* Exercise prompt:
Exactly as written, transcribe the data that follows.

··· Task inputs ···

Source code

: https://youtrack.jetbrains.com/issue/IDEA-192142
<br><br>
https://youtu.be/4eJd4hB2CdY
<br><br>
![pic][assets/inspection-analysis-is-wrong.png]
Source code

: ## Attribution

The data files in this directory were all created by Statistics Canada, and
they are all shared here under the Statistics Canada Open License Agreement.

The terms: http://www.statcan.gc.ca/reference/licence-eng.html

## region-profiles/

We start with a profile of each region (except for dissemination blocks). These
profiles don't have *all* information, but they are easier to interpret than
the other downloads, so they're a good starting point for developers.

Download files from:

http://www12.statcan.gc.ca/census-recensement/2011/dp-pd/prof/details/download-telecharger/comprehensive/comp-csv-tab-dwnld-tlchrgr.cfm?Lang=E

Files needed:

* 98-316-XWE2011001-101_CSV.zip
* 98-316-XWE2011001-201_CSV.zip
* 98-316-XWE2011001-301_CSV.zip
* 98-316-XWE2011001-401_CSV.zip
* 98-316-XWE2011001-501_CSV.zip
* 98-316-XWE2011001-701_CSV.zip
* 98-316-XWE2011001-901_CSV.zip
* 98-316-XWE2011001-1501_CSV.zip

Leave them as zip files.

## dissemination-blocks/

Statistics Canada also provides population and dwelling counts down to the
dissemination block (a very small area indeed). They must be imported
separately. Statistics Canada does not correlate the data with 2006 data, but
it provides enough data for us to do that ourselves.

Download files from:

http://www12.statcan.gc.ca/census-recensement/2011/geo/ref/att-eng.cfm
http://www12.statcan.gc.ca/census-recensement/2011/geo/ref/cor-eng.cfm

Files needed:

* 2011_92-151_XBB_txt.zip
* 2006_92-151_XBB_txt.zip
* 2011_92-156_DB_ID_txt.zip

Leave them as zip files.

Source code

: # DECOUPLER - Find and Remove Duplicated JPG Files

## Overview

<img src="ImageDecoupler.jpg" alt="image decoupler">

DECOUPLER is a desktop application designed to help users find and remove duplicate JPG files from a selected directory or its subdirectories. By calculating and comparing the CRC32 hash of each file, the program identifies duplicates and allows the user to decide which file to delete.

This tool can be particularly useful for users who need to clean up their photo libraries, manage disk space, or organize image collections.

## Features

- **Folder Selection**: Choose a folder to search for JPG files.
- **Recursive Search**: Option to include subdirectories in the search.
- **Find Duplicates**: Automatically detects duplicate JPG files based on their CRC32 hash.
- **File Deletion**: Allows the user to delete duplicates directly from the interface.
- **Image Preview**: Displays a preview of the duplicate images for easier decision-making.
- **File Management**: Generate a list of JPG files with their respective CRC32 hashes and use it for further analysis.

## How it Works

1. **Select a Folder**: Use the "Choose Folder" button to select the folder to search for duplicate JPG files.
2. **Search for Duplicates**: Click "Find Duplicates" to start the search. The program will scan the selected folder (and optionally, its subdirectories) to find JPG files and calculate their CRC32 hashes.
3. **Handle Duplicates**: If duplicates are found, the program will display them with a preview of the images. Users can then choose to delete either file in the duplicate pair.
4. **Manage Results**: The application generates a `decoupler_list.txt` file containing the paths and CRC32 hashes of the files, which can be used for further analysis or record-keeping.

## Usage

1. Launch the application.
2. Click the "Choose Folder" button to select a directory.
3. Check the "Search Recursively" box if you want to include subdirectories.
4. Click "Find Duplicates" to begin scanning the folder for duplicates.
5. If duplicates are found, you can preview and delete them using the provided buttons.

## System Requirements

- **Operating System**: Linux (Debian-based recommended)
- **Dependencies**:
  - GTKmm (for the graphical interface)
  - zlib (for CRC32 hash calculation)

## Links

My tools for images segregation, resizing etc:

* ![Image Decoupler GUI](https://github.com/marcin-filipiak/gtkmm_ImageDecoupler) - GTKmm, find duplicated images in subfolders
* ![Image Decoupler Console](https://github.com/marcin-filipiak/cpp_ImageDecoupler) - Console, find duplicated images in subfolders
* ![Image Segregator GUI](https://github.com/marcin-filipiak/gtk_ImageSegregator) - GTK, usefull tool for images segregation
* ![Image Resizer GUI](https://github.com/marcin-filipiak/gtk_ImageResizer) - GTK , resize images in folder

···

* Completed exercise:
Source code

: https://youtrack.jetbrains.com/issue/IDEA-192142
<br><br>
https://youtu.be/4eJd4hB2CdY
<br><br>
![pic][assets/inspection-analysis-is-wrong.png]
Source code

: ## Attribution

The data files in this directory were all created by Statistics Canada, and
they are all shared here under the Statistics Canada Open License Agreement.

The terms: http://www.statcan.gc.ca/reference/licence-eng.html

## region-profiles/

We start with a profile of each region (except for dissemination blocks). These
profiles don't have *all* information, but they are easier to interpret than
the other downloads, so they're a good starting point for developers.

Download files from:

http://www12.statcan.gc.ca/census-recensement/2011/dp-pd/prof/details/download-telecharger/comprehensive/comp-csv-tab-dwnld-tlchrgr.cfm?Lang=E

Files needed:

* 98-316-XWE2011001-101_CSV.zip
* 98-316-XWE2011001-201_CSV.zip
* 98-316-XWE2011001-301_CSV.zip
* 98-316-XWE2011001-401_CSV.zip
* 98-316-XWE2011001-501_CSV.zip
* 98-316-XWE2011001-701_CSV.zip
* 98-316-XWE2011001-901_CSV.zip
* 98-316-XWE2011001-1501_CSV.zip

Leave them as zip files.

## dissemination-blocks/

Statistics Canada also provides population and dwelling counts down to the
dissemination block (a very small area indeed). They must be imported
separately. Statistics Canada does not correlate the data with 2006 data, but
it provides enough data for us to do that ourselves.

Download files from:

http://www12.statcan.gc.ca/census-recensement/2011/geo/ref/att-eng.cfm
http://www12.statcan.gc.ca/census-recensement/2011/geo/ref/cor-eng.cfm

Files needed:

* 2011_92-151_XBB_txt.zip
* 2006_92-151_XBB_txt.zip
* 2011_92-156_DB_ID_txt.zip

Leave them as zip files.

Source code

: # DECOUPLER - Find and Remove Duplicated JPG Files

## Overview

<img src="ImageDecoupler.jpg" alt="image decoupler">

DECOUPLER is a desktop application designed to help users find and remove duplicate JPG files from a selected directory or its subdirectories. By calculating and comparing the CRC32 hash of each file, the program identifies duplicates and allows the user to decide which file to delete.

This tool can be particularly useful for users who need to clean up their photo libraries, manage disk space, or organize image collections.

## Features

- **Folder Selection**: Choose a folder to search for JPG files.
- **Recursive Search**: Option to include subdirectories in the search.
- **Find Duplicates**: Automatically detects duplicate JPG files based on their CRC32 hash.
- **File Deletion**: Allows the user to delete duplicates directly from the interface.
- **Image Preview**: Displays a preview of the duplicate images for easier decision-making.
- **File Management**: Generate a list of JPG files with their respective CRC32 hashes and use it for further analysis.

## How it Works

1. **Select a Folder**: Use the "Choose Folder" button to select the folder to search for duplicate JPG files.
2. **Search for Duplicates**: Click "Find Duplicates" to start the search. The program will scan the selected folder (and optionally, its subdirectories) to find JPG files and calculate their CRC32 hashes.
3. **Handle Duplicates**: If duplicates are found, the program will display them with a preview of the images. Users can then choose to delete either file in the duplicate pair.
4. **Manage Results**: The application generates a `decoupler_list.txt` file containing the paths and CRC32 hashes of the files, which can be used for further analysis or record-keeping.

## Usage

1. Launch the application.
2. Click the "Choose Folder" button to select a directory.
3. Check the "Search Recursively" box if you want to include subdirectories.
4. Click "Find Duplicates" to begin scanning the folder for duplicates.
5. If duplicates are found, you can preview and delete them using the provided buttons.

## System Requirements

- **Operating System**: Linux (Debian-based recommended)
- **Dependencies**:
  - GTKmm (for the graphical interface)
  - zlib (for CRC32 hash calculation)

## Links

My tools for images segregation, resizing etc:

* ![Image Decoupler GUI](https://github.com/marcin-filipiak/gtkmm_ImageDecoupler) - GTKmm, find duplicated images in subfolders
* ![Image Decoupler Console](https://github.com/marcin-filipiak/cpp_ImageDecoupler) - Console, find duplicated images in subfolders
* ![Image Segregator GUI](https://github.com/marcin-filipiak/gtk_ImageSegregator) - GTK, usefull tool for images segregation
* ![Image Resizer GUI](https://github.com/marcin-filipiak/gtk_ImageResizer) - GTK , resize images in folder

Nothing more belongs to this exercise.